┌──
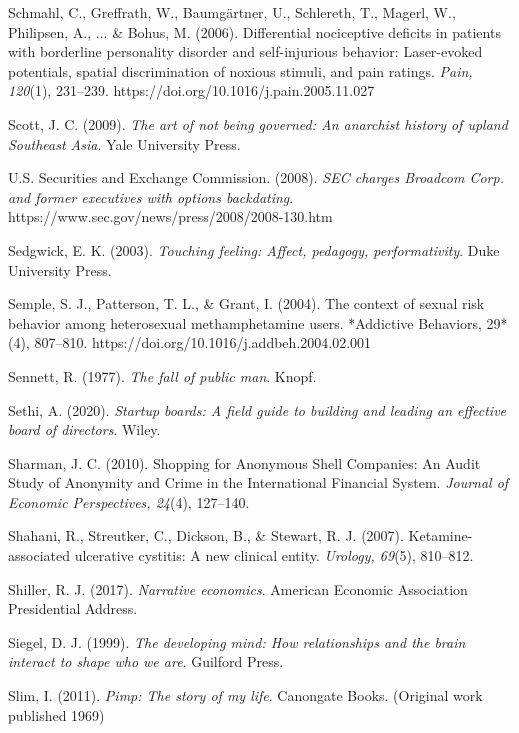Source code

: \begin{thebibliography}{}
    Schmahl, C., Greffrath, W., Baumgärtner, U., Schlereth, T., Magerl, W., Philipsen, A., ... \& Bohus, M. (2006). Differential nociceptive deficits in patients with borderline personality disorder and self-injurious behavior: Laser-evoked potentials, spatial discrimination of noxious stimuli, and pain ratings. \textit{Pain, 120}(1), 231–239. https://doi.org/10.1016/j.pain.2005.11.027

    Scott, J. C. (2009). \textit{The art of not being governed: An anarchist history of upland Southeast Asia}. Yale University Press.
    
    U.S. Securities and Exchange Commission. (2008). \textit{SEC charges Broadcom Corp. and former executives with options backdating}. https://www.sec.gov/news/press/2008/2008-130.htm

    Sedgwick, E. K. (2003). \textit{Touching feeling: Affect, pedagogy, performativity}. Duke University Press.

    Semple, S. J., Patterson, T. L., \& Grant, I. (2004). The context of sexual risk behavior among heterosexual methamphetamine users. *Addictive Behaviors, 29*(4), 807–810. https://doi.org/10.1016/j.addbeh.2004.02.001

    Sennett, R. (1977). \textit{The fall of public man}. Knopf.

    Sethi, A. (2020). \textit{Startup boards: A field guide to building and leading an effective board of directors}. Wiley.


    Sharman, J. C. (2010). Shopping for Anonymous Shell Companies: An Audit Study of Anonymity and Crime in the International Financial System. \textit{Journal of Economic Perspectives, 24}(4), 127–140.

    Shahani, R., Streutker, C., Dickson, B., \& Stewart, R. J. (2007). Ketamine-associated ulcerative cystitis: A new clinical entity. \textit{Urology, 69}(5), 810–812.

    Shiller, R. J. (2017). \textit{Narrative economics}. American Economic Association Presidential Address.

    Siegel, D. J. (1999). \textit{The developing mind: How relationships and the brain interact to shape who we are}. Guilford Press.

    Slim, I. (2011). \textit{Pimp: The story of my life}. Canongate Books. (Original work published 1969)


\end{thebibliography}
└──
**Exercise details:**
Working from the listing above, pick out every line that has "Economic" and copy it.

**Answer below:**
    Sharman, J. C. (2010). Shopping for Anonymous Shell Companies: An Audit Study of Anonymity and Crime in the International Financial System. \textit{Journal of Economic Perspectives, 24}(4), 127–140.
    Shiller, R. J. (2017). \textit{Narrative economics}. American Economic Association Presidential Address.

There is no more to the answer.